• **What you will do**: This exercise calls for a copy of every line in the listing below that carries the word "instantiation".
══════
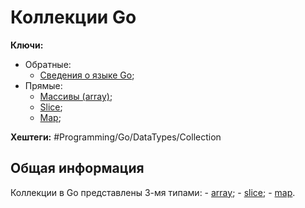 
# Коллекции Go

**Ключи:**
- Обратные:
	- [Сведения о языке Go](GO);
- Прямые:
	- [Массивы (array)](Go-array-type);
	- [Slice](Go-slice-type);
	- [Map](Go-map-type);

**Хештеги:** #Programming/Go/DataTypes/Collection

## Общая информация

Коллекции в Go представлены 3-мя типами:
	- [array](Go-array-type.md);
	- [slice](Go-slice-type.md);
	- [map](Go-map-type.md).

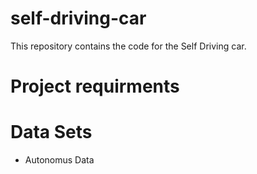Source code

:# self-driving-car
This repository contains the code for the Self Driving car.

# Project requirments

# Data Sets
    
* Autonomus Data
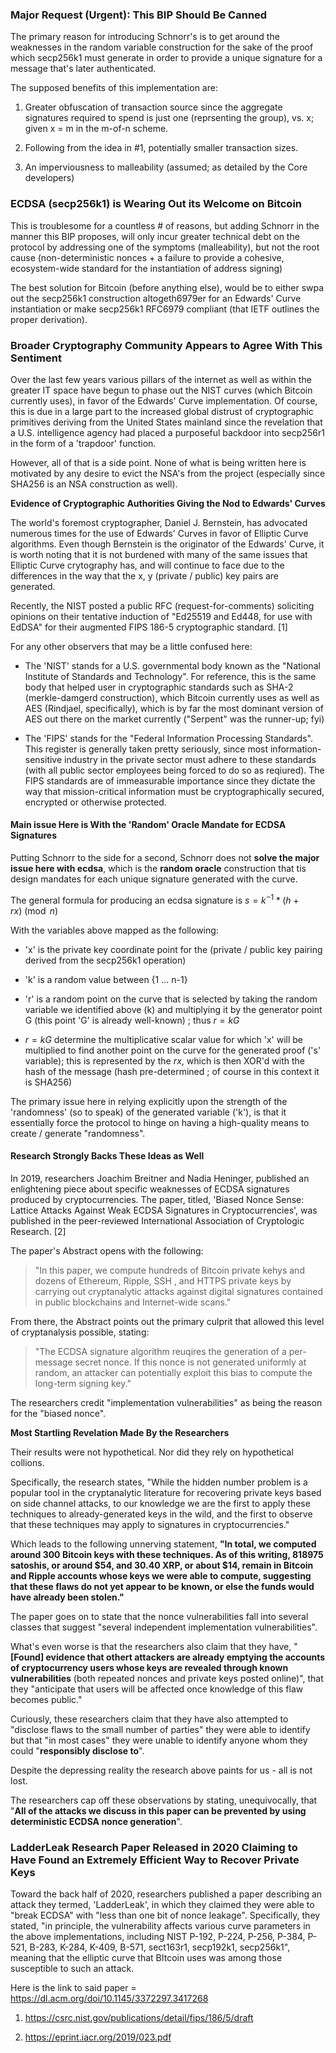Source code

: ### Major Request (Urgent): This BIP Should Be Canned

The primary reason for introducing Schnorr's is to get around the weaknesses in the random variable construction for the sake of the proof which secp256k1 must generate in order to provide a unique signature for a message that's later authenticated. 

The supposed benefits of this implementation are: 

1. Greater obfuscation of transaction source since the aggregate signatures required to spend is just one (reprsenting the group), vs. x; given x = m in the m-of-n scheme. 

2. Following from the idea in #1, potentially smaller transaction sizes. 

3. An imperviousness to malleability (assumed; as detailed by the Core developers)

### ECDSA (secp256k1) is Wearing Out its Welcome on Bitcoin

This is troublesome for a countless # of reasons, but adding Schnorr in the manner this BIP proposes, will only incur greater technical debt on the protocol by addressing one of the symptoms (malleability), but not the root cause (non-deterministic nonces + a failure to provide a cohesive, ecosystem-wide standard for the instantiation of address signing)

The best solution for Bitcoin (before anything else), would be to either swpa out the secp256k1 construction altogeth6979er for an Edwards' Curve instantiation or make secp256k1 RFC6979 compliant (that IETF outlines the proper derivation). 

### Broader Cryptography Community Appears to Agree With This Sentiment 

 Over the last few years various pillars of the internet as well as within the greater IT space have begun to phase out the NIST curves (which Bitcoin currently uses), in favor of the Edwards' Curve implementation. Of course, this is due in a large part to the increased global distrust of cryptographic primitives deriving from the United States mainland since the revelation that a U.S. intelligence agency had placed a purposeful backdoor into secp256r1 in the form of a 'trapdoor' function. 

However, all of that is a side point. None of what is being written here is motivated by any desire to evict the NSA's from the project (especially since SHA256 is an NSA construction as well). 

**Evidence of Cryptographic Authorities Giving the Nod to Edwards' Curves**

The world's foremost cryptographer, Daniel J. Bernstein, has advocated numerous times for the use of Edwards' Curves in favor of Elliptic Curve algorithms. Even though Bernstein is the originator of the Edwards' Curve, it is worth noting that it is not burdened with many  of the same issues that Elliptic Curve crytography has, and will continue to face due to the differences in the way that the x, y (private / public) key pairs are generated. 

Recently, the NIST posted a public RFC (request-for-comments) soliciting opinions on their tentative induction of "Ed25519 and Ed448, for use with EdDSA" for their augmented FIPS 186-5 cryptographic standard. [1]

For any other observers that may be a little confused here: 

- The 'NIST' stands for a U.S. governmental body known as the "National Institute of Standards and Technology". For reference, this is the same body that helped user in cryptographic standards such as SHA-2 (merkle-damgerd construction), which Bitcoin currently uses as well as AES (Rindjael, specifically), which is by far the most dominant version of AES out there on the market currently ("Serpent" was the runner-up; fyi) 

-  The 'FIPS' stands for the "Federal Information Processing Standards". This register is generally taken pretty seriously, since most information-sensitive industry in the private sector must adhere to these standards (with all public sector employees being forced to do so as reqiured). The FIPS standards are of immeasurable importance since they dictate the way that mission-critical information must be cryptographically secured, encrypted or otherwise protected. 

#### Main issue Here is With the 'Random' Oracle Mandate for ECDSA Signatures 

Putting Schnorr to the side for a second, Schnorr does not **solve the major issue here with ecdsa**, which is the **random oracle** construction that tis design mandates for each unique signature generated with the curve. 

The general formula for producing an ecdsa signature is ${s = k^{-1} * (h + rx)\pmod n}$

With the variables above mapped as the following: 

- 'x' is the private key coordinate point for the (private / public key pairing derived from the secp256k1 operation) 

- 'k' is a random value between {1 ... n-1}

- 'r' is a random point on the curve that is selected by taking the random variable we identified above (k) and multiplying it by the generator point G (this point 'G' is already well-known) ; thus ${r = kG}$ 

- ${r=kG}$ determine the multiplicative scalar value for which 'x' will be multiplied  to find another point on the curve for the generated proof ('s' variable); this is represented by the ${rx}$, which is then XOR'd with the hash of the message (hash pre-determined ; of course in this context it is SHA256)

The primary issue here in relying explicitly upon the strength of the 'randomness' (so to speak) of the generated variable ('k'), is that it essentially force the protocol to hinge on having a high-quality means to create / generate "randomness". 

#### Research Strongly Backs These Ideas as Well 

In 2019, researchers Joachim Breitner and Nadia Heninger, published an enlightening piece about specific weaknesses of ECDSA signatures produced by cryptocurrencies. The paper, titled, 'Biased Nonce Sense: Lattice Attacks Against Weak ECDSA Signatures in Cryptocurrencies', was published in the peer-reviewed International Association of Cryptologic Research. [2]

The paper's Abstract opens with the following: 

> "In this paper, we compute hundreds of Bitcoin private kehys and dozens of Ethereum, Ripple, SSH , and HTTPS private keys by carrying out cryptanalytic attacks against digital signatures contained in public blockchains and Internet-wide scans." 

From there, the Abstract points out the primary culprit that allowed this level of cryptanalysis possible, stating: 

> "The ECDSA signature algorithm reuqires the generation of a per-message secret nonce. If this nonce is not generated uniformly at random, an attacker can potentially exploit this bias to compute the long-term signing key."

The researchers credit "implementation vulnerabilities" as being the reason for the "biased nonce". 

**Most Startling Revelation Made By the Researchers** 

Their results were not hypothetical. Nor did they rely on hypothetical collions. 

Specifically, the research states, "While the hidden number problem is a popular tool in the cryptanalytic literature for recovering private keys based on side channel attacks, to our knowledge we are the first to apply these techniques to already-generated keys in the wild, and the first to observe that these techniques may apply to signatures in cryptocurrencies." 

Which leads to the following unnerving statement, **"In total, we computed around 300 Bitcoin keys with these techniques. As of this writing, 818975 satoshis, or around $54, and 30.40 XRP, or about $14, remain in Bitcoin and Ripple accounts whose keys we were able to compute, suggesting that these flaws do not yet appear to be known, or else the funds would have already been stolen."**

The paper goes on to state that the nonce vulnerabilities fall into several classes that suggest "several independent implementation vulnerabilities". 

What's even worse is that the researchers also claim that they have, "**[Found] evidence that othert attackers are already emptying the accounts of cryptocurrency users whose keys are revealed through known vulnerabilities** (both repeated nonces and private keys posted online)", that they "anticipate that users will be affected once knowledge of this flaw becomes public."

Curiously, these researchers claim that they have also attempted to "disclose flaws to the small number of parties" they were able to identify but that "in most cases" they were unable to identify anyone whom they could "**responsibly disclose to**". 

Despite the depressing reality the research above paints for us - all is not lost. 

The researchers cap off these observations by stating, unequivocally, that "**All of the attacks we discuss in this paper can be prevented by using deterministic ECDSA nonce generation**". 

### LadderLeak Research Paper Released in 2020 Claiming to Have Found an Extremely Efficient Way to Recover Private Keys

Toward the back half of 2020, researchers published a paper describing an attack they termed, 'LadderLeak', in which they claimed they were able to "break ECDSA" with "less than one bit of nonce leakage". Specifically, they stated, "in principle, the vulnerability affects various curve parameters in the above implementations, including NIST P-192, P-224, P-256, P-384, P-521, B-283, K-284, K-409, B-571, sect163r1, secp192k1, secp256k1", meaning that the elliptic curve that BItcoin uses was among those susceptible to such an attack. 

Here is the link to said paper = https://dl.acm.org/doi/10.1145/3372297.3417268

1. https://csrc.nist.gov/publications/detail/fips/186/5/draft

2. https://eprint.iacr.org/2019/023.pdf 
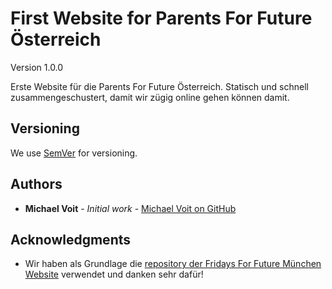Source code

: # First Website for Parents For Future Österreich
Version 1.0.0

Erste Website für die Parents For Future Österreich. Statisch und schnell zusammengeschustert, damit wir zügig online gehen können damit.

## Versioning

We use [SemVer](http://semver.org/) for versioning.

## Authors

* **Michael Voit** - *Initial work* - [Michael Voit on GitHub](https://github.com/michael-voit)

## Acknowledgments

* Wir haben als Grundlage die [repository der Fridays For Future München Website](https://github.com/fridays-for-future/fridays-for-future.github.io) verwendet und danken sehr dafür!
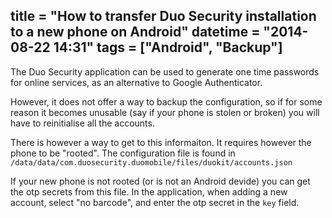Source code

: title = "How to transfer Duo Security installation to a new phone on Android"
datetime = "2014-08-22 14:31"
tags = ["Android", "Backup"]
------------

The Duo Security application can be used to generate one time passwords for
online services, as an alternative to Google Authenticator.

However, it does not offer a way to backup the configuration, so if for some
reason it becomes unusable (say if your phone is stolen or broken) you will have
to reinitialise all the accounts.

There is however a way to get to this informaiton. It requires however the phone
to be "rooted". The configuration file is found in
`/data/data/com.duosecurity.duomobile/files/duokit/accounts.json`

If your new phone is not rooted (or is not an Android devide) you can get the
otp secrets from this file. In the application, when adding a new account,
 select "no barcode", and enter the otp secret in the `key` field.
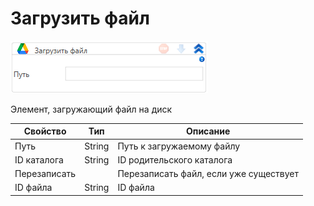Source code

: # Загрузить файл

![](../../../../resources/activities/extra/labvs/googledrive/image-532.png)

Элемент, загружающий файл на диск

| Свойство     | Тип    | Описание                               |
| ------------ | ------ | -------------------------------------- |
| Путь         | String | Путь к загружаемому файлу              |
| ID каталога  | String | ID родительского каталога              |
| Перезаписать |        | Перезаписать файл, если уже существует |
| ID файла     | String | ID файла                               |
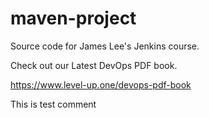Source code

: # maven-project
Source code for James Lee's Jenkins course.

Check out our Latest DevOps PDF book.

https://www.level-up.one/devops-pdf-book

This is test comment

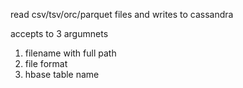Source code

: read csv/tsv/orc/parquet files and writes to cassandra

accepts to 3 argumnets

1. filename with full path
2. file format
3. hbase table name
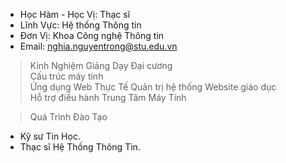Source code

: - Học Hàm - Học Vị: Thạc sĩ
- Lĩnh Vực: Hệ thống Thông tin
- Đơn Vị: Khoa Công nghệ Thông tin
- Email: nghia.nguyentrong@stu.edu.vn

> Kinh Nghiệm
Giảng Dạy
Đại cương    
Cấu trúc máy tính    
Ứng dụng Web
> Thực Tế
Quản trị hệ thống Website giáo dục    
Hỗ trợ điều hành Trung Tâm Máy Tính
 
> Quá Trình Đào Tạo
- Kỹ sư Tin Học.   
- Thạc sĩ Hệ Thống Thông Tin.
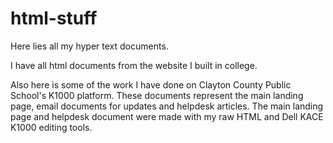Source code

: # html-stuff
Here lies all my hyper text documents. 


I have all html documents from the website I built in college. 

Also here is some of the work I have done on Clayton County Public School's K1000 platform. These documents represent the main landing page, email documents for updates and helpdesk articles. The main landing page and helpdesk document were made with my raw HTML and Dell KACE K1000 editing tools.
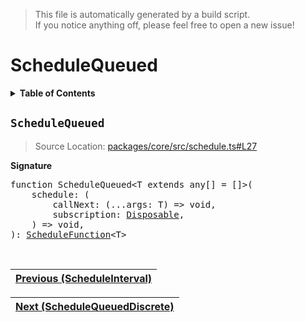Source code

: > This file is automatically generated by a build script.<br>If you notice anything off, please feel free to open a new issue!

# ScheduleQueued

<details><summary><b>Table of Contents</b></summary><br>

1. [<code>ScheduleQueued</code>](#ScheduleQueued)</details>

## <a name="ScheduleQueued"></a><code>ScheduleQueued</code>

> Source Location: [packages\/core\/src\/schedule.ts#L27](..\/..\/packages\/core\/src\/schedule.ts#L27)

<b>Signature</b>

<pre>function ScheduleQueued&lt;T extends any[] = []&gt;(<br>    schedule: (<br>        callNext: (...args: T) =&gt; void,<br>        subscription: <a href="../01-api-basics/00-Disposable.md#Disposable-Interface">Disposable</a>,<br>    ) =&gt; void,<br>): <a href="00-ScheduleFunction.md#ScheduleFunction">ScheduleFunction</a>&lt;T&gt;</pre><br>

| [Previous \(ScheduleInterval\)](02-ScheduleInterval.md#readme) |
| --- |

<div align="right">

| [Next \(ScheduleQueuedDiscrete\)](04-ScheduleQueuedDiscrete.md#readme) |
| --- |
</div>

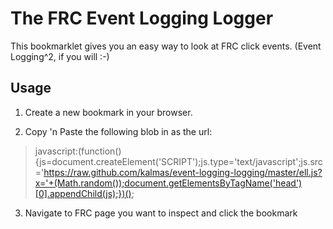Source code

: The FRC Event Logging Logger
============================

This bookmarklet gives you an easy way to look at FRC click events. (Event Logging^2, if you will :-)

Usage
-----
1) Create a new bookmark in your browser.

2) Copy 'n Paste the following blob in as the url:

>javascript:(function(){js=document.createElement('SCRIPT');js.type='text/javascript';js.src='https://raw.github.com/kalmas/event-logging-logging/master/ell.js?x='+(Math.random());document.getElementsByTagName('head')[0].appendChild(js);})();

3) Navigate to FRC page you want to inspect and click the bookmark
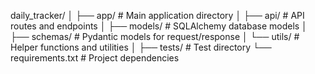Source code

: daily_tracker/
│
├── app/                    # Main application directory
│   ├── api/               # API routes and endpoints
│   ├── models/            # SQLAlchemy database models
│   ├── schemas/           # Pydantic models for request/response
│   └── utils/             # Helper functions and utilities
│
├── tests/                 # Test directory
└── requirements.txt       # Project dependencies
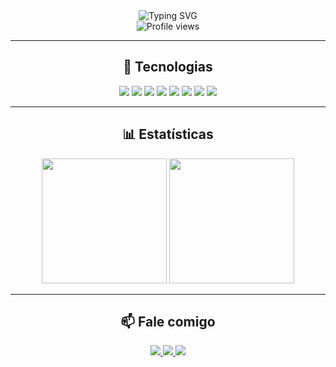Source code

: <div align="center">
  <img src="https://readme-typing-svg.herokuapp.com?font=Fira+Code&pause=1000&color=FFFFFF&center=true&vCenter=true&width=600&height=50&lines=Victor+Crepaldi+Gomes+%F0%9F%91%8B%F0%9F%8F%BB;Backend+Developer;JavaScript+%7C+TypeScript+%7C+Node.js;Apaixonado+por+c%C3%B3digo+limpo+e+perform%C3%A1tico;Criando+APIs+eficientes+e+escal%C3%A1veis;Vamos+construir+algo+incr%C3%ADvel%3F" alt="Typing SVG" />
</div>

<div align="center">
  <img src="https://komarev.com/ghpvc/?username=VictorCrepaldiGomes&style=flat-square&color=lightgrey" alt="Profile views" />
</div>

---

<h2 align="center">🚀 Tecnologias</h2>

<p align="center">
  <img src="https://img.shields.io/badge/JavaScript-000000?style=for-the-badge&logo=javascript&logoColor=F7DF1E">
  <img src="https://img.shields.io/badge/TypeScript-000000?style=for-the-badge&logo=typescript&logoColor=3178C6">
  <img src="https://img.shields.io/badge/Node.js-000000?style=for-the-badge&logo=node.js&logoColor=339933">
  <img src="https://img.shields.io/badge/Express.js-000000?style=for-the-badge&logo=express&logoColor=white">
  <img src="https://img.shields.io/badge/React-000000?style=for-the-badge&logo=react&logoColor=61DAFB">
  <img src="https://img.shields.io/badge/Next.js-000000?style=for-the-badge&logo=next.js&logoColor=white">
  <img src="https://img.shields.io/badge/Git-000000?style=for-the-badge&logo=git&logoColor=F05032">
  <img src="https://img.shields.io/badge/GitHub-000000?style=for-the-badge&logo=github&logoColor=white">
</p>

---

<h2 align="center">📊 Estatísticas</h2>

<p align="center">
  <img src="https://github-readme-stats.vercel.app/api?username=VictorCrepaldiGomes&show_icons=true&theme=github_dark&hide=issues&count_private=true" height="200px"/>
  <img src="https://github-readme-streak-stats.herokuapp.com/?user=VictorCrepaldiGomes&theme=github-dark" height="200px"/>
</p>

---

<h2 align="center">📫 Fale comigo</h2>

<p align="center">
  <a href="https://www.linkedin.com/in/victor-gomes-b067a3266/" target="_blank">
    <img src="https://img.shields.io/badge/LinkedIn-000000?style=for-the-badge&logo=linkedin&logoColor=0077B5">
  </a>
  <a href="mailto:victorcrepaldigomes@gmail.com" target="_blank">
    <img src="https://img.shields.io/badge/Gmail-000000?style=for-the-badge&logo=gmail&logoColor=D14836">
  </a>
  <a href="https://github.com/VictorCrepaldiGomes" target="_blank">
    <img src="https://img.shields.io/badge/GitHub-000000?style=for-the-badge&logo=github&logoColor=white">
  </a>
</p>
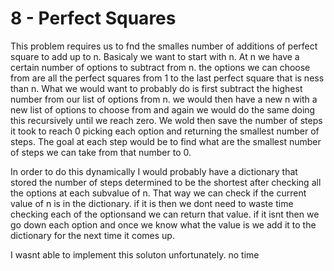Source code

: # 8 - Perfect Squares
This problem requires us to fnd the smalles number of additions of perfect square to add up to n. Basicaly we want to start with n. At n we have a certain number of options to subtract from n. the options we can choose from are all the perfect squares from 1 to the last perfect square that is ness than n. What we would want to probably do is first subtract the highest number from our list of options from n. we would then have a new n with a new list of options to choose from and again we would do the same doing this recursively until we reach zero. We wold then save the number of steps it took to reach 0 picking each option and returning the smallest number of steps. The goal at each step would be to find what are the smallest number of steps we can take from that number to 0.


In order to do this  dynamically I would probably have a dictionary that stored the number of steps determined to be the shortest after checking all the options at each subvalue of n. That way we can check if the current value of n is in the dictionary. if it is then we dont need to waste time checking each of the optionsand we can return that value. if it isnt then we go down each option and once we know what the value is we add it to the dictionary for the next time it comes up.

I wasnt able to implement this soluton unfortunately. no time
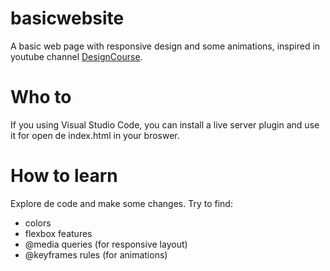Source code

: # basicwebsite
A basic web page with responsive design and some animations, inspired in youtube channel [DesignCourse](https://www.youtube.com/watch?v=QA0XpGhiz5w).

# Who to
If you using Visual Studio Code, you can install a live server plugin and use it for open de index.html in your broswer.

# How to learn
Explore de code and make some changes. Try to find:
  - colors
  - flexbox features
  - @media queries (for responsive layout)
  - @keyframes rules (for animations)

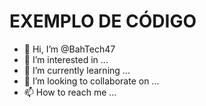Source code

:  # EXEMPLO DE CÓDIGO

- 👋 Hi, I’m @BahTech47
- 👀 I’m interested in ...
- 🌱 I’m currently learning ...
- 💞️ I’m looking to collaborate on ...
- 📫 How to reach me ...
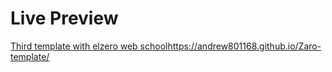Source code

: # Live Preview
[Third template with elzero web school](https://andrew801168.github.io/Zaro-template/)https://andrew801168.github.io/Zaro-template/

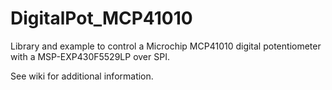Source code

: # DigitalPot_MCP41010
  Library and example to control a Microchip MCP41010  digital potentiometer with a MSP-EXP430F5529LP over SPI.
  
  See wiki for additional information.
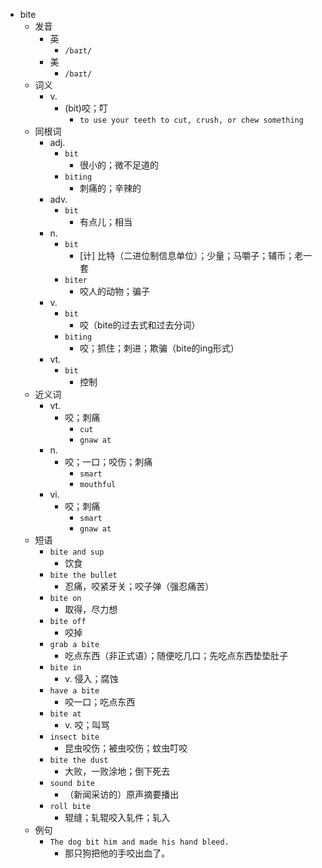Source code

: - bite
  - 发音
    - 英
      - `/baɪt/`
    - 美
      - `/baɪt/`
  - 词义
    - v.
      - (bit)咬；叮
        - `to use your teeth to cut, crush, or chew something`
  - 同根词
    - adj.
      - `bit`
        - 很小的；微不足道的
      - `biting`
        - 刺痛的；辛辣的
    - adv.
      - `bit`
        - 有点儿；相当
    - n.
      - `bit`
        - [计] 比特（二进位制信息单位）；少量；马嚼子；辅币；老一套
      - `biter`
        - 咬人的动物；骗子
    - v.
      - `bit`
        - 咬（bite的过去式和过去分词）
      - `biting`
        - 咬；抓住；刺进；欺骗（bite的ing形式）
    - vt.
      - `bit`
        - 控制
  - 近义词
    - vt.
      - 咬；刺痛
        - `cut`
        - `gnaw at`
    - n.
      - 咬；一口；咬伤；刺痛
        - `smart`
        - `mouthful`
    - vi.
      - 咬；刺痛
        - `smart`
        - `gnaw at`
  - 短语
    - `bite and sup`
      - 饮食 
    - `bite the bullet`
      - 忍痛，咬紧牙关；咬子弹（强忍痛苦） 
    - `bite on`
      - 取得，尽力想 
    - `bite off`
      - 咬掉 
    - `grab a bite`
      - 吃点东西（非正式语）；随便吃几口；先吃点东西垫垫肚子 
    - `bite in`
      - v. 侵入；腐蚀 
    - `have a bite`
      - 咬一口；吃点东西 
    - `bite at`
      - v. 咬；叫骂 
    - `insect bite`
      - 昆虫咬伤；被虫咬伤；蚊虫叮咬 
    - `bite the dust`
      - 大败，一败涂地；倒下死去 
    - `sound bite`
      - （新闻采访的）原声摘要播出 
    - `roll bite`
      - 辊缝；轧辊咬入轧件；轧入 
  - 例句
    - `The dog bit him and made his hand bleed.`
      - 那只狗把他的手咬出血了。

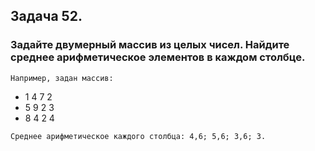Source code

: ## Задача 52. 
### Задайте двумерный массив из целых чисел. Найдите среднее арифметическое элементов в каждом столбце.

` Например, задан массив: `
* 1 4 7 2
* 5 9 2 3
* 8 4 2 4

` Среднее арифметическое каждого столбца: 4,6; 5,6; 3,6; 3. `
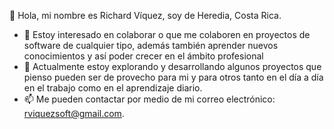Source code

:  👋 Hola, mi nombre es Richard Víquez, soy de Heredia, Costa Rica.
- 👀 Estoy interesado en colaborar o que me colaboren en proyectos de software de cualquier tipo, 
  además también aprender nuevos conocimientos y así poder crecer en el ámbito profesional
- 🌱 Actualmente estoy explorando y desarrollando algunos proyectos que pienso pueden ser de provecho para mi y para otros tanto 
  en el día a día en el trabajo como en el  aprendizaje diario.
- 📫 Me pueden contactar por medio de mi correo electrónico: rviquezsoft@gmail.com.

<!---
rviquezsoft/rviquezsoft is a ✨ special ✨ repository because its `README.md` (this file) appears on your GitHub profile.
You can click the Preview link to take a look at your changes.
--->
══════
• **Answer**:
This is troublesome for a countless # of reasons, but adding Schnorr in the manner this BIP proposes, will only incur greater technical debt on the protocol by addressing one of the symptoms (malleability), but not the root cause (non-deterministic nonces + a failure to provide a cohesive, ecosystem-wide standard for the instantiation of address signing)
The best solution for Bitcoin (before anything else), would be to either swpa out the secp256k1 construction altogeth6979er for an Edwards' Curve instantiation or make secp256k1 RFC6979 compliant (that IETF outlines the proper derivation). 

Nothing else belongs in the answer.